Anonymous ID: e7519b March 12, 2024, 5:38 p.m. No.20559345   🗄️.is 🔗kun   >>9396

While bused migrants overwhelm other cities, D.C. scales back services

 

https://www.msn.com/en-us/news/us/while-bused-migrants-overwhelm-other-cities-d-c-scales-back-services

 

D.C. has begun to scale back its migrant assistance program and plans to close one of the hotels it uses to house those bused in from Texas and Arizona, even as other cities across the country plead with the Biden administration for more resources to deal with an influx of asylum seekers crossing the border.

 

No buses have arrived in D.C. since November, sparing the District some of the recent strain that other cities have felt in trying to house and support thousands of migrants.

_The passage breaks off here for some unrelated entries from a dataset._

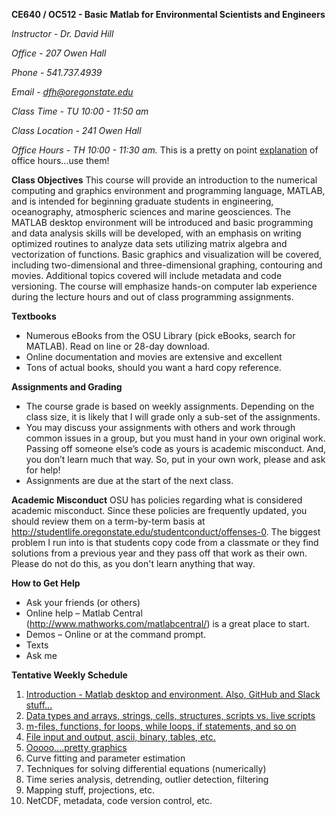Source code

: **CE640 / OC512 - Basic Matlab for Environmental Scientists and Engineers**

*Instructor - Dr. David Hill*

*Office - 207 Owen Hall*

*Phone - 541.737.4939*

*Email - dfh@oregonstate.edu*

*Class Time - TU 10:00 - 11:50 am*

*Class Location - 241 Owen Hall*

*Office Hours - TH 10:00 - 11:30 am.* This is a pretty on point [explanation](https://vimeo.com/270014784) of office hours...use them!

**Class Objectives**
This course will provide an introduction to the numerical computing and graphics environment and programming language, MATLAB, and is intended for beginning graduate students in engineering, oceanography, atmospheric sciences and marine geosciences.  The MATLAB desktop environment will be introduced and basic programming and data analysis skills will be developed, with an emphasis on writing optimized routines to analyze data sets utilizing matrix algebra and vectorization of functions.  Basic graphics and visualization will be covered, including two-dimensional and three-dimensional graphing, contouring and movies. Additional topics covered will include metadata and code versioning. The course will emphasize hands-on computer lab experience during the lecture hours and out of class programming assignments. 

**Textbooks**
* Numerous eBooks from the OSU Library (pick eBooks, search for MATLAB). Read on line or 28-day download.
* Online documentation and movies are extensive and excellent
* Tons of actual books, should you want a hard copy reference. 

**Assignments and Grading**
* The course grade is based on weekly assignments. Depending on the class size, it is likely that I will grade only a sub-set of the assignments.
* You may discuss your assignments with others and work through common issues in a group, but you must hand in your own original work. Passing off someone else’s code as yours is academic misconduct. And, you don’t learn much that way. So, put in your own work, please and ask for help!
* Assignments are due at the start of the next class. 

**Academic Misconduct**
OSU has policies regarding what is considered academic misconduct. Since these policies are frequently updated, you should review them on a term-by-term basis at http://studentlife.oregonstate.edu/studentconduct/offenses-0. The biggest problem I run into is that students copy code from a classmate or they find solutions from a previous year and they pass off that work as their own. Please do not do this, as you don't learn anything that way.

**How to Get Help**
* Ask your friends (or others)
* Online help – Matlab Central (http://www.mathworks.com/matlabcentral/) is a great place to start.
* Demos – Online or at the command prompt.
* Texts
* Ask me

**Tentative Weekly Schedule**
1. [Introduction - Matlab desktop and environment. Also, GitHub and Slack stuff...](scripts/week1/readme.md)
2. [Data types and arrays, strings, cells, structures, scripts vs. live scripts](scripts/week2/readme.md)
3. [m-files, functions, for loops, while loops, if statements, and so on](scripts/week3/readme.md)
4. [File input and output, ascii, binary, tables, etc.](scripts/week4/readme.md)
5. [Ooooo....pretty graphics](scripts/week5/readme.md)
6. Curve fitting and parameter estimation
7. Techniques for solving differential equations (numerically)
8. Time series analysis, detrending, outlier detection, filtering
9. Mapping stuff, projections, etc.
10. NetCDF, metadata, code version control, etc.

But some immigrant groups say the city is unnecessarily forcing out those who had been staying at three Northeast Washington hotels.

 

As of Tuesday, there were 637 migrants still inside two of the hotels on New York Avenue in Northeast Washington, said the city’s Department of Human Services (DHS), which oversees the Office of Migrant Services. A third hotel, the Days Inn, is nearly empty as the city plans to close down its operations there Friday, DHS said.

 

In total, more than 13,000 migrants from Latin America, Africa, the Caribbean and elsewhere have arrived in D.C. since the first buses began heading to the city in April 2022 as part of Texas Gov. Greg Abbott’s (R) Operation Lone Star, an effort to shame the Biden administration into doing more to curb border crossings. Buses from Arizona followed.

 

While the heavily Democratic nation’s capital was once the symbol of choice for Abbott, it has largely slipped off the radar as buses have gone to New York, Denver and other cities — which have pleaded for more aid from the Biden administration to help them with the thousands of arrivals. The lull in buses to D.C. stems from an overall drop in illegal border crossings since December and a decision by the faith-based center that was handling the bus departures in Del Rio, Tex., to no longer do so.

Meanwhile, Arizona has ruled out D.C. as a destination, opting to transport asylum seekers to nonprofits within the state or nearby as a cost-cutting measure, a spokesperson with Arizona’s Department of Emergency and Military Affairs said.